__ACTIVITY__. Your task is to return all the entries below exactly, with every picture omitted.

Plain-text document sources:
========================
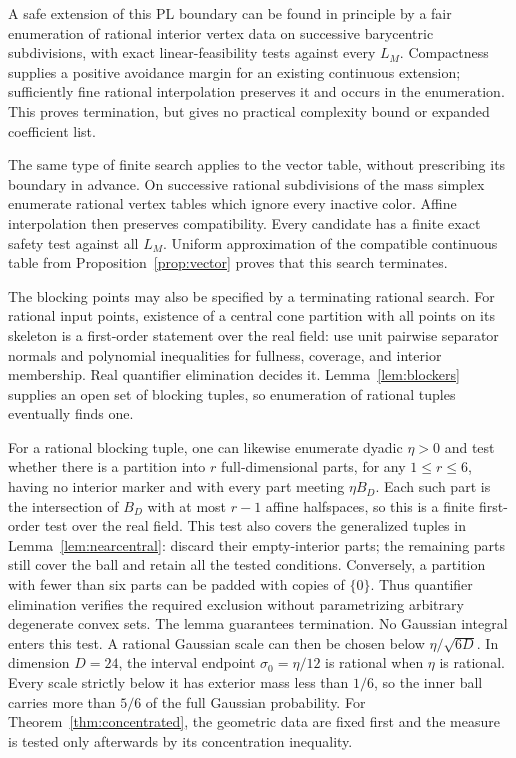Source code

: \documentclass[a4paper,11pt,reqno]{amsart}
\theoremstyle{definition}
\theoremstyle{remark}
\numberwithin{equation}{section}
\begin{document}
A safe extension of this PL boundary can be found in principle by
a fair enumeration of rational interior vertex data on successive
barycentric subdivisions, with exact linear-feasibility tests against
every $L_M$. Compactness supplies a positive avoidance margin for
an existing continuous extension; sufficiently fine rational
interpolation preserves it and occurs in the enumeration. This
proves termination, but gives no practical complexity bound or
expanded coefficient list.

The same type of finite search applies to the vector table, without
prescribing its boundary in advance. On successive rational
subdivisions of the mass simplex enumerate rational vertex tables
which ignore every inactive color. Affine interpolation then preserves
compatibility. Every candidate has a finite exact safety test against
all $L_M$. Uniform approximation of the compatible continuous table
from Proposition~\ref{prop:vector} proves that this search terminates.

The blocking points may also be specified by a terminating rational
search. For rational input points, existence of a central cone
partition with all points on its skeleton is a first-order statement
over the real field: use unit pairwise separator normals and
polynomial inequalities for fullness, coverage, and interior
membership. Real quantifier elimination decides it. Lemma~\ref{lem:blockers}
supplies an open set of blocking tuples, so enumeration of rational
tuples eventually finds one.

For a rational blocking tuple, one can likewise enumerate dyadic
$\eta>0$ and test whether there is a partition into $r$ full-dimensional
parts, for any $1\le r\le6$, having no interior marker and with every
part meeting $\eta B_D$. Each such part is the intersection of $B_D$
with at most $r-1$ affine halfspaces, so this is a finite first-order
test over the real field. This test also covers the generalized tuples
in Lemma~\ref{lem:nearcentral}: discard their empty-interior parts;
the remaining parts still cover the ball and retain all the tested
conditions. Conversely, a partition with fewer than six parts can be
padded with copies of $\{0\}$. Thus quantifier elimination verifies
the required exclusion without parametrizing arbitrary degenerate
convex sets. The lemma guarantees termination. No Gaussian integral
enters this test.
A rational Gaussian scale can then be chosen below
$\eta/\sqrt{6D}$. In dimension $D=24$, the interval endpoint
$\sigma_0=\eta/12$ is rational when $\eta$ is rational. Every scale
strictly below it has exterior mass less than $1/6$, so the inner
ball carries more than $5/6$ of the full Gaussian probability.
For Theorem~\ref{thm:concentrated}, the geometric data are fixed first and the
measure is tested only afterwards by its concentration inequality.
\end{document}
========================
__EXERCISE OUTPUT__.
Source code

: \documentclass[a4paper,11pt,reqno]{amsart}
\theoremstyle{definition}
\theoremstyle{remark}
\numberwithin{equation}{section}
\begin{document}
A safe extension of this PL boundary can be found in principle by
a fair enumeration of rational interior vertex data on successive
barycentric subdivisions, with exact linear-feasibility tests against
every $L_M$. Compactness supplies a positive avoidance margin for
an existing continuous extension; sufficiently fine rational
interpolation preserves it and occurs in the enumeration. This
proves termination, but gives no practical complexity bound or
expanded coefficient list.

The same type of finite search applies to the vector table, without
prescribing its boundary in advance. On successive rational
subdivisions of the mass simplex enumerate rational vertex tables
which ignore every inactive color. Affine interpolation then preserves
compatibility. Every candidate has a finite exact safety test against
all $L_M$. Uniform approximation of the compatible continuous table
from Proposition~\ref{prop:vector} proves that this search terminates.

The blocking points may also be specified by a terminating rational
search. For rational input points, existence of a central cone
partition with all points on its skeleton is a first-order statement
over the real field: use unit pairwise separator normals and
polynomial inequalities for fullness, coverage, and interior
membership. Real quantifier elimination decides it. Lemma~\ref{lem:blockers}
supplies an open set of blocking tuples, so enumeration of rational
tuples eventually finds one.

For a rational blocking tuple, one can likewise enumerate dyadic
$\eta>0$ and test whether there is a partition into $r$ full-dimensional
parts, for any $1\le r\le6$, having no interior marker and with every
part meeting $\eta B_D$. Each such part is the intersection of $B_D$
with at most $r-1$ affine halfspaces, so this is a finite first-order
test over the real field. This test also covers the generalized tuples
in Lemma~\ref{lem:nearcentral}: discard their empty-interior parts;
the remaining parts still cover the ball and retain all the tested
conditions. Conversely, a partition with fewer than six parts can be
padded with copies of $\{0\}$. Thus quantifier elimination verifies
the required exclusion without parametrizing arbitrary degenerate
convex sets. The lemma guarantees termination. No Gaussian integral
enters this test.
A rational Gaussian scale can then be chosen below
$\eta/\sqrt{6D}$. In dimension $D=24$, the interval endpoint
$\sigma_0=\eta/12$ is rational when $\eta$ is rational. Every scale
strictly below it has exterior mass less than $1/6$, so the inner
ball carries more than $5/6$ of the full Gaussian probability.
For Theorem~\ref{thm:concentrated}, the geometric data are fixed first and the
measure is tested only afterwards by its concentration inequality.
\end{document}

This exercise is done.